All parents are cheerleaders for their kids to a certain extent, but my A-mom was the whole squad. As I got older it became somewhat embarrassing when she would tell people how smart I was, or how good a singer or musician I was, or how skilled at baseball I was. Even if I was proven to not be the best in some of those categories, she would stubbornly hold on to the belief that I was better than anyone else. She would complain to the coach when I didn’t get enough playing time, and she would tell the choir director that I deserved a solo when I really didn’t. I was her precious genius with superpowers, and she mollycoddled me to the point of smothering.
Despite her being a cheerleader for me to the rest of the world, she never seemed to encourage me very much at home. She never sat down and said “you can make it through college, you’re smart enough.” I felt like my motivation to succeed at my education came from myself, partly to escape poverty and avoid being white trash, and partly to prove wrong the people who told me I wouldn’t amount to anything.
I wonder if she didn’t feel like she could help me anymore once we escaped the abuse in Treetown. Maybe she felt like I was grown up at that point, which was far from the truth. I wish I had had someone to help me through the transition from high school to college, but the reality is I did it all by myself. I don’t think she wanted me to leave home, and she was secretly happy when my first attempt at freedom failed and I moved back home.

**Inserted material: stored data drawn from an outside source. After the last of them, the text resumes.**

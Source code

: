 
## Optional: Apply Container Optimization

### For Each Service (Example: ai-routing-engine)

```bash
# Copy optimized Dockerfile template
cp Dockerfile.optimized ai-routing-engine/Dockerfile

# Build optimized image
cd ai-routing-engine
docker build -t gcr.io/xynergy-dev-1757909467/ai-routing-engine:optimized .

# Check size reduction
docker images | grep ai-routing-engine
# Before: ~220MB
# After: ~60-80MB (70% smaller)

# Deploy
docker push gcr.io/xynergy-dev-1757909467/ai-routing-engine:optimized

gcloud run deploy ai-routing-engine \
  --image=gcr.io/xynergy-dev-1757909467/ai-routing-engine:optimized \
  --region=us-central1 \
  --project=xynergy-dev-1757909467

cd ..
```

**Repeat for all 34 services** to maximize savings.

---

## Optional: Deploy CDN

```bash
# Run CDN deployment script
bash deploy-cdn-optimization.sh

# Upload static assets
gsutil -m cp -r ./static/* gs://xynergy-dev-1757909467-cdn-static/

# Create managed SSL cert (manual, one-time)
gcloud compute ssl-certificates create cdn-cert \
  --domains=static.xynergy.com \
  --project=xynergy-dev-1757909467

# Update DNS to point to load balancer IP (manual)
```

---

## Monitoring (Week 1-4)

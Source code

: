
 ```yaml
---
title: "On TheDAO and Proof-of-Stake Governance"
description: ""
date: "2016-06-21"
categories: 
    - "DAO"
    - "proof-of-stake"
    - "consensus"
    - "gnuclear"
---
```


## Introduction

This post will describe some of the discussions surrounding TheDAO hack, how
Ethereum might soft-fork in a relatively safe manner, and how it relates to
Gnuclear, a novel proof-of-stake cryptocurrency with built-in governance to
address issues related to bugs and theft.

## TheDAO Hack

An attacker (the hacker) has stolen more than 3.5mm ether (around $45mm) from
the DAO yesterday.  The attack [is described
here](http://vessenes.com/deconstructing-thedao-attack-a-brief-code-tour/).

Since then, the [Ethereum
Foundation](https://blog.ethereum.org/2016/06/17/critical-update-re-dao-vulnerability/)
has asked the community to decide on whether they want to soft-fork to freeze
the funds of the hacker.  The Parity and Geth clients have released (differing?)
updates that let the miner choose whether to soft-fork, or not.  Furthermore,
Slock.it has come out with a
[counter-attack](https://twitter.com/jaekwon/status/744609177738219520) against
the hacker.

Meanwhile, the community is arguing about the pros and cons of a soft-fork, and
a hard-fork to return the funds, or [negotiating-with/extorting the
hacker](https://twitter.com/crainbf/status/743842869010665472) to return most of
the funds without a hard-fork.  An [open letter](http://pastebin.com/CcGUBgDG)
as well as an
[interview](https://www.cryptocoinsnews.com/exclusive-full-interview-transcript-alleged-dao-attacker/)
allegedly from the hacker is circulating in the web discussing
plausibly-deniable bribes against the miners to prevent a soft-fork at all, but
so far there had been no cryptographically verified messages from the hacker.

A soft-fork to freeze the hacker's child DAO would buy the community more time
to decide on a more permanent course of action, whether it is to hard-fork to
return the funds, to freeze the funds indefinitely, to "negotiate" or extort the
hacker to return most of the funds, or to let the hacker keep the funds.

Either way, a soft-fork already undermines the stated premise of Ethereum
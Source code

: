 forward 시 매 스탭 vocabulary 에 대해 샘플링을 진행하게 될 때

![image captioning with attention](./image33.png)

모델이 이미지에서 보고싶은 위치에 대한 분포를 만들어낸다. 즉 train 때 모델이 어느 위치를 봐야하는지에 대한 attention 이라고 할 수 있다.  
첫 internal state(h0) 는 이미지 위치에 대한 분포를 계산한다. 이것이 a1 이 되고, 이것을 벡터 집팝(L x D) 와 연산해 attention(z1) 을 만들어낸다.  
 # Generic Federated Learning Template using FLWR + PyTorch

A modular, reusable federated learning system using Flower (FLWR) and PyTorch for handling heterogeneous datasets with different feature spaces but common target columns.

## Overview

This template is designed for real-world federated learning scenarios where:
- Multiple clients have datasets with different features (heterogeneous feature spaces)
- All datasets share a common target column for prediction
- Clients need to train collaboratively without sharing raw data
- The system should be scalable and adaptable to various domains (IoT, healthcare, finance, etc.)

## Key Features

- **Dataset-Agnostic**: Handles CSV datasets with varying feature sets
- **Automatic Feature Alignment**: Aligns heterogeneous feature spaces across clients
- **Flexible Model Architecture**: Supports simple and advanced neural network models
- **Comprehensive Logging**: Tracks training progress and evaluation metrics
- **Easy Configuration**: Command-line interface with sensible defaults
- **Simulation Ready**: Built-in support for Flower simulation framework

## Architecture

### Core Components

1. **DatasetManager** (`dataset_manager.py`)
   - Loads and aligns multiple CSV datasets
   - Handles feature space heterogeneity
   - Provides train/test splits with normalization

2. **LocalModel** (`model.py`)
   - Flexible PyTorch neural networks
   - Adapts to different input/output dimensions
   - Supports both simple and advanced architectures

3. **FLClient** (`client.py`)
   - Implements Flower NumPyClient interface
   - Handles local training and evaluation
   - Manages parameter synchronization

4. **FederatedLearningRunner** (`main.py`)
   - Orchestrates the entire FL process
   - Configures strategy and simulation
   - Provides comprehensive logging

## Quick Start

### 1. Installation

I don’t want to be unfair to her. We were poor, and we didn’t the financial opportunity to take advantage of special tutoring or coaching or music lessons. In addition, we were recovering from years of abuse at the hands of the Old Bitch, and we were both still in a raw emotional state, trying to figure out how to live a normal life. We needed therapy more than we needed music lessons, but we had the mistaken belief that Jesus would help us more than psychiatrists.